Electron-rich dioxynaphthalene (DNP) group bridged bifunctional ureidopyrimidinone (UPy) derivatives (L1, L2, and L3) were synthesized, which could form small cyclic monomers, oligomers, or linear supramolecular polymers at certain concentration in solution, to achieve a highly controllable ring–chain equilibrium self-assembling supramolecular system. The ring–chain equilibrium of these supramolecular monomers constructed by different lengths of oligo­(ethylene oxide) (oligoEO) chain as spacers were investigated by a combination of techniques, such as 1H NMR, DOSY, single-crystal X-ray diffraction, and viscometry. The experiment results demonstrated that there exists intramolecular π–π stacking interaction between DNP group and intramolecularly dimerized UPy motif in the monomeric cyclic form of these supramolecular monomers, and the strength of this π–π stacking interaction directly depends on the length of the oligoEO chain. Furthermore, strong intramolecular π–π stacking interaction was found to promote self-assembly favorable for intramolecularly cyclic monomerization, leading to a great increase of critical polymerization concentration (CPC). Monomer L1a with the shortest length of oligoEO chain is present as an exclusive type of intramolecularly hydrogen-bonded assembly, namely the cyclic monomers, over a broad concentration range (1.6–500 mM) in solution.

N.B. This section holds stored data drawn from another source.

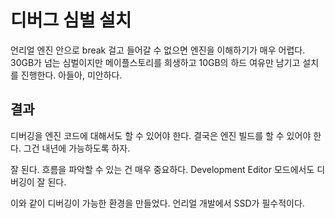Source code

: # 디버그 심벌 설치 

언리얼 엔진 안으로 break 걸고 들어갈 수 없으면 엔진을 이해하기가 매우 어렵다. 
30GB가 넘는 심벌이지만 메이플스토리를 희생하고 10GB의 하드 여유만 남기고 
설치를 진행한다. 아들아, 미안하다.

## 결과 

디버깅을 엔진 코드에 대해서도 할 수 있어야 한다. 
결국은 엔진 빌드를 할 수 있어야 한다. 그건 내년에 가능하도록 하자.

잘 된다. 흐름을 파악할 수 있는 건 매우 중요하다.
Development Editor 모드에서도 디버깅이 잘 된다. 

이와 같이 디버깅이 가능한 환경을 만들었다. 언리얼 개발에서 SSD가 필수적이다.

Single crystal structure of the cyclic monomer L1b, which is an analogue of L1a, was thoroughly studied. The CPC values of monomer L2 and L3 with longer oligoEO chain are ca. 70 and 23 mM, respectively. However, L2 and L3 could perform selective cyclization over the entire concentration range in solution after threading into the tetracationic cyclobis­(paraquat-p-phenylene)­cyclophane (CBPQT4+) driven by host–guest interaction, which provides another supramolecular strategy to control ring–chain equilibrium. The combined results may provide new insights into the ring–chain equilibrium and offer valuable information on the understanding of the correlation between supramolecular assistance and polymerizability.